* **Your assignment**
Your answer should consist of each line below that includes the word "extra".

Records drawn from a dataset:
::::

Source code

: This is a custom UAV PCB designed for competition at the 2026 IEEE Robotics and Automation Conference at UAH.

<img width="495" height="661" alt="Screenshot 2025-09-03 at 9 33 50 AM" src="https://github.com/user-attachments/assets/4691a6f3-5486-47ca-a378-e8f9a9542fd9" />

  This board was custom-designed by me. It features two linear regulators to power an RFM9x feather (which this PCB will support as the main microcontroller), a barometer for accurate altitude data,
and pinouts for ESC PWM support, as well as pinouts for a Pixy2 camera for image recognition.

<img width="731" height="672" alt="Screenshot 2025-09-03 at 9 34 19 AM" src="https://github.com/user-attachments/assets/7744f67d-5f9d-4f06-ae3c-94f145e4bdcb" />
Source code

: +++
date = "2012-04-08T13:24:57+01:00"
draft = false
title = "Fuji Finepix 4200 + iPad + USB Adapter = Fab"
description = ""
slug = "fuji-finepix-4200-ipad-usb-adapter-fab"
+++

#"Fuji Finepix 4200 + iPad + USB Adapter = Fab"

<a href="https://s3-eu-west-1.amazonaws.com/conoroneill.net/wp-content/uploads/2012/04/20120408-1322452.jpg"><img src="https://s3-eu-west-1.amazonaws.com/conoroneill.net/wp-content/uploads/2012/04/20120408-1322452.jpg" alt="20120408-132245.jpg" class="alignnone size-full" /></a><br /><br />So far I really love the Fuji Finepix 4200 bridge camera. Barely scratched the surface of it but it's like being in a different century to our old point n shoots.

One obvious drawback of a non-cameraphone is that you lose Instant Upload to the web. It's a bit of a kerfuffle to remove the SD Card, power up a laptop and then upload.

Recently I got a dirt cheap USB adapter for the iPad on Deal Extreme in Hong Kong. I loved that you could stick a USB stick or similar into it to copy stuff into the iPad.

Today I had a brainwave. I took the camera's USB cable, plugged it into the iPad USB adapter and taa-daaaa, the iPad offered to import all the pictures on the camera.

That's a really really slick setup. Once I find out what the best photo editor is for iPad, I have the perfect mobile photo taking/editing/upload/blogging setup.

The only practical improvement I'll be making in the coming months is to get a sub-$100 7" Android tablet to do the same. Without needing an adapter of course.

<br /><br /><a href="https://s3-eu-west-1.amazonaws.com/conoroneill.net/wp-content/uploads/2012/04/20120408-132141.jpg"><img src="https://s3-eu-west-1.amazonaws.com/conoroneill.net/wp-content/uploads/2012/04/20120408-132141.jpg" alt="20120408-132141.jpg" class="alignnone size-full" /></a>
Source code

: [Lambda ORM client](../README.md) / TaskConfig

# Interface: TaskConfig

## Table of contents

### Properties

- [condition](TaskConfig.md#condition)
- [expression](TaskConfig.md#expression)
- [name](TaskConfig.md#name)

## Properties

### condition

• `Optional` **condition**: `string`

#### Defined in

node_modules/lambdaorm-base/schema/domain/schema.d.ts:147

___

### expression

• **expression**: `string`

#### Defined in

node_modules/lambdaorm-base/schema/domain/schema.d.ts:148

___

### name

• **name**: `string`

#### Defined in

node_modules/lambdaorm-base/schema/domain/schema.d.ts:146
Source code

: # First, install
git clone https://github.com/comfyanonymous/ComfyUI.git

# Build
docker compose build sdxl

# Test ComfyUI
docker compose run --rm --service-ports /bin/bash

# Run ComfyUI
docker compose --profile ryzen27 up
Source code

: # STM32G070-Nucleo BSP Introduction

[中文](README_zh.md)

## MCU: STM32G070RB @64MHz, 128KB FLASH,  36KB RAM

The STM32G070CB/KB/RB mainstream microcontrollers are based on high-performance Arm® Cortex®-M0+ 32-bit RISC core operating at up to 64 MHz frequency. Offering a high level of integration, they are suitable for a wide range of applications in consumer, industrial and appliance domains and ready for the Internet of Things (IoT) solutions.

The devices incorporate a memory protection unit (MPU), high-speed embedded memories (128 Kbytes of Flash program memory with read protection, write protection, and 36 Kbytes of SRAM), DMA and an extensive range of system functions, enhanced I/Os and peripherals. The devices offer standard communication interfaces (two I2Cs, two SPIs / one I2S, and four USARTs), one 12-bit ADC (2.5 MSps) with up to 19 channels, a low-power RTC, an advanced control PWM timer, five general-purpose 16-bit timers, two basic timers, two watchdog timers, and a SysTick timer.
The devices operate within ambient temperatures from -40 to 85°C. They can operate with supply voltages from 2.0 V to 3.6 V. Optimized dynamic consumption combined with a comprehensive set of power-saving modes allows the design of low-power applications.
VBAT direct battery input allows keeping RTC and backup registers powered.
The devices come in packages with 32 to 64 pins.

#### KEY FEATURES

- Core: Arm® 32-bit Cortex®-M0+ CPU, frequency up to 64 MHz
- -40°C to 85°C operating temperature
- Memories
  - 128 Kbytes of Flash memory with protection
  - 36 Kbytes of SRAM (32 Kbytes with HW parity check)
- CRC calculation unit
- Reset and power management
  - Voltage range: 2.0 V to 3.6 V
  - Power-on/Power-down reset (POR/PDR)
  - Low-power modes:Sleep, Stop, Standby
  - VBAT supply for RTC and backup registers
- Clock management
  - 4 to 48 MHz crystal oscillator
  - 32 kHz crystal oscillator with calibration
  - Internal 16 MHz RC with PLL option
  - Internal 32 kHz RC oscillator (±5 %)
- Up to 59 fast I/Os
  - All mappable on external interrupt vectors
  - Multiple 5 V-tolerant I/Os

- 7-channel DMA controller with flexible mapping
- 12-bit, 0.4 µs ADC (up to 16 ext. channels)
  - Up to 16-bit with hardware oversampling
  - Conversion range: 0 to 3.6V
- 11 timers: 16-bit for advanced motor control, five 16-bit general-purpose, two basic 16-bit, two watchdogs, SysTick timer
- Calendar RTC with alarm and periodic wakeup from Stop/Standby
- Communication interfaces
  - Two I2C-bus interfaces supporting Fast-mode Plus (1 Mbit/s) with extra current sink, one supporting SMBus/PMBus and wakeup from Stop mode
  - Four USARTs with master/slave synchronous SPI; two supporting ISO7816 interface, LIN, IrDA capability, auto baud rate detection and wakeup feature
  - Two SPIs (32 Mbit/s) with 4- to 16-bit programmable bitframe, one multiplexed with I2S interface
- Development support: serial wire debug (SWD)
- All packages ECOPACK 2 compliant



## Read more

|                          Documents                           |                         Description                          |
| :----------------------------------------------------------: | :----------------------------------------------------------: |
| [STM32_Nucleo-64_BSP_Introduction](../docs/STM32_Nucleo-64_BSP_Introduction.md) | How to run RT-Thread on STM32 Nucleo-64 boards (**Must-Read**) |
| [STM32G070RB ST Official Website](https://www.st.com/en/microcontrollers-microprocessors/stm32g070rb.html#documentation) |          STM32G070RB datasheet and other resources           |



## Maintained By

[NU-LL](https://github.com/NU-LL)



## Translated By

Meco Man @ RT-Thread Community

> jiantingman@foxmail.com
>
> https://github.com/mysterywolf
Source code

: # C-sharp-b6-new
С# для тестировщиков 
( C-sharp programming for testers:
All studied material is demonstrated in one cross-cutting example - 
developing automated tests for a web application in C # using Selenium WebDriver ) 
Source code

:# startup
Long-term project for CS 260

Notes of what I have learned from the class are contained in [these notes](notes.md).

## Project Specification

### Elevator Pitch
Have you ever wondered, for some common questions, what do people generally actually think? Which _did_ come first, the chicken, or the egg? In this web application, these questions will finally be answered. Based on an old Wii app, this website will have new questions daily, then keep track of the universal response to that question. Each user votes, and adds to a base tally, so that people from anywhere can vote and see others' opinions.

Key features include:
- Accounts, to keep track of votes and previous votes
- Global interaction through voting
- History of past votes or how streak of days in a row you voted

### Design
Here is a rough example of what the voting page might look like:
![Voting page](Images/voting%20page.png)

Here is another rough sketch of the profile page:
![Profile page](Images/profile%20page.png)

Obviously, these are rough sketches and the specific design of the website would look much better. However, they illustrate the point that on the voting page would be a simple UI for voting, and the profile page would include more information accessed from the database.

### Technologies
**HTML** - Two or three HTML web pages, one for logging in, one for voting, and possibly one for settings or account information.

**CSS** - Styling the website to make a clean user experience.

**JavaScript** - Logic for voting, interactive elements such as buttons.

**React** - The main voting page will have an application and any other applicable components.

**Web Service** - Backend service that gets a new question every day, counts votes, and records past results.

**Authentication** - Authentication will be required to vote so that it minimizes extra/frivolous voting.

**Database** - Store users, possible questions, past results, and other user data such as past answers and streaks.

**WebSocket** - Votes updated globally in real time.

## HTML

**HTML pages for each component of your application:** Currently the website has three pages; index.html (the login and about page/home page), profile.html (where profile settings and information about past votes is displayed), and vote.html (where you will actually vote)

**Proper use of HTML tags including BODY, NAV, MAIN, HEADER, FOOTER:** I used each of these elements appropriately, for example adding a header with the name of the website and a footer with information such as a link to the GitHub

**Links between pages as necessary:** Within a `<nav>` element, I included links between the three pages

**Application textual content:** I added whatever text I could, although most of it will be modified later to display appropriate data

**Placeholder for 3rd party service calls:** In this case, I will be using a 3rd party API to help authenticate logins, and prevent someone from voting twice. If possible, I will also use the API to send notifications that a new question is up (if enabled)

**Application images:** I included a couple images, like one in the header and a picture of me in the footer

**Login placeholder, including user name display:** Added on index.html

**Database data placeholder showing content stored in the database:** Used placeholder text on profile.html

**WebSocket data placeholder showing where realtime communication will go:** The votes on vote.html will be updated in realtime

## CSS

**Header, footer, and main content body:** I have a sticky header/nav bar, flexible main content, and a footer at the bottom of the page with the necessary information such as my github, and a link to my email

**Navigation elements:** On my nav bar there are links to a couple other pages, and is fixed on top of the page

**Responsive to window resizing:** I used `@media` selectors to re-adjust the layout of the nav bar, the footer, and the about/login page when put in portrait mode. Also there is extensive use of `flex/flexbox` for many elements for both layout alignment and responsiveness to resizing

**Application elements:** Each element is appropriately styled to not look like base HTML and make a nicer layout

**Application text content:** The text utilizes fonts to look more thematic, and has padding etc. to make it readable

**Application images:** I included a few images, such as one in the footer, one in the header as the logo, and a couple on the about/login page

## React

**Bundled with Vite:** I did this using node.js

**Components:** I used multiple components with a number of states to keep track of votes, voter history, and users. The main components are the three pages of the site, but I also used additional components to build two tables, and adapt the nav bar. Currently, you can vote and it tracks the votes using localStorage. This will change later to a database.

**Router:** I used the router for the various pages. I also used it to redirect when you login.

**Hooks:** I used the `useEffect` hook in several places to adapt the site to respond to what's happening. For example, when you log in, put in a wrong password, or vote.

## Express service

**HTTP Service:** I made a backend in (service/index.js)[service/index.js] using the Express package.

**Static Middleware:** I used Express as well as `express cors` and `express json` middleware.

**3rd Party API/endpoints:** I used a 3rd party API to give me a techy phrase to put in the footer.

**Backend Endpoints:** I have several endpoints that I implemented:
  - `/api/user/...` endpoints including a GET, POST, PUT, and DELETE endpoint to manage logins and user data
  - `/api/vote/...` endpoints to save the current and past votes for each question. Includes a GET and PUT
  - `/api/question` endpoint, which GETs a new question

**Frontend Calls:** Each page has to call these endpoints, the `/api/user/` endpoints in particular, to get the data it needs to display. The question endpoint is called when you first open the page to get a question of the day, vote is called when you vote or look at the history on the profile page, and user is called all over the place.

::::

* **Answer area**
  - Two I2C-bus interfaces supporting Fast-mode Plus (1 Mbit/s) with extra current sink, one supporting SMBus/PMBus and wakeup from Stop mode
**Authentication** - Authentication will be required to vote so that it minimizes extra/frivolous voting.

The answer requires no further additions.